### Problem details:
Report every line of the material that contains the string "textbf".

### Material provided:
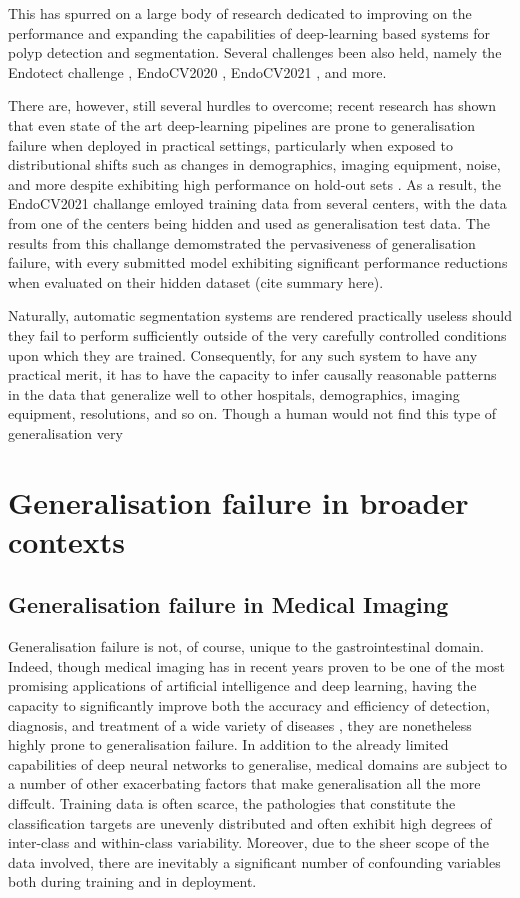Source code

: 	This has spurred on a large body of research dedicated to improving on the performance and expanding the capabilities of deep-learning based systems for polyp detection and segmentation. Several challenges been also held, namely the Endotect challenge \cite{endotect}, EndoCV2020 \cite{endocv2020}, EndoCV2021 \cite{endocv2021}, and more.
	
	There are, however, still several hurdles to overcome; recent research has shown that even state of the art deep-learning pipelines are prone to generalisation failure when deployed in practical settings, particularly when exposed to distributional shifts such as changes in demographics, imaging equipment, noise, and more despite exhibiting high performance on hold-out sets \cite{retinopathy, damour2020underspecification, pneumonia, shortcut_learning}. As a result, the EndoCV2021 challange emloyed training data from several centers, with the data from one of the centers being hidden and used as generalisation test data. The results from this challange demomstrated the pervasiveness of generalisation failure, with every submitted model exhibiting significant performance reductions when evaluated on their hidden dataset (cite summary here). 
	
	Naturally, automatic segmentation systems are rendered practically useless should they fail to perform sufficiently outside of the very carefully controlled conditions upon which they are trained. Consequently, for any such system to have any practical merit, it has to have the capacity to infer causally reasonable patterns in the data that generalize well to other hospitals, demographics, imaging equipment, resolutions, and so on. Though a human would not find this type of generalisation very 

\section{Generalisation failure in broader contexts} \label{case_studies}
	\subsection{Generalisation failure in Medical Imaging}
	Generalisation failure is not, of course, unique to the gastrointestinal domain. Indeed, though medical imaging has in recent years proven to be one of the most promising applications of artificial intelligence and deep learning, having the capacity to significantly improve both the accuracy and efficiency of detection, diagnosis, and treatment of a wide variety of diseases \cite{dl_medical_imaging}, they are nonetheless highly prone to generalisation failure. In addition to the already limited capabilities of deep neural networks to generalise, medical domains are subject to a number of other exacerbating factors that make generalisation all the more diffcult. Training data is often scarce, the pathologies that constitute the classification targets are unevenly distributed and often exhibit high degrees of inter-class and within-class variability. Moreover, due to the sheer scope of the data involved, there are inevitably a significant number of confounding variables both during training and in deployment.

* * *

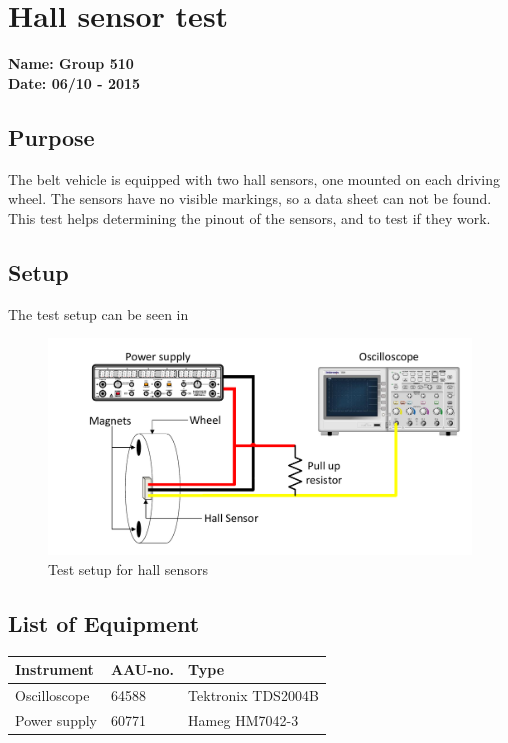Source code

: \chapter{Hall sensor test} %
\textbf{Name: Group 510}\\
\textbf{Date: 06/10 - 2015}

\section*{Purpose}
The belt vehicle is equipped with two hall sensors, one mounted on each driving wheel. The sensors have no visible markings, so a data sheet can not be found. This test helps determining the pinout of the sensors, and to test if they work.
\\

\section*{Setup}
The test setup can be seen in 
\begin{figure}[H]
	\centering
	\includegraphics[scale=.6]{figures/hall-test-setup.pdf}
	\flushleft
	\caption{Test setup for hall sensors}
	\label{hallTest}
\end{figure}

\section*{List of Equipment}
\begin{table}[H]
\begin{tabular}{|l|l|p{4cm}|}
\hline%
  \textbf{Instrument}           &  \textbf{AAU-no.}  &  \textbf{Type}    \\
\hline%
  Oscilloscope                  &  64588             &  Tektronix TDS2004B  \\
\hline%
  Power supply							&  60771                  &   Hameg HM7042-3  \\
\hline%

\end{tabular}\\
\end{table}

### Your response:
\textbf{Name: Group 510}\\
\textbf{Date: 06/10 - 2015}
  \textbf{Instrument}           &  \textbf{AAU-no.}  &  \textbf{Type}    \\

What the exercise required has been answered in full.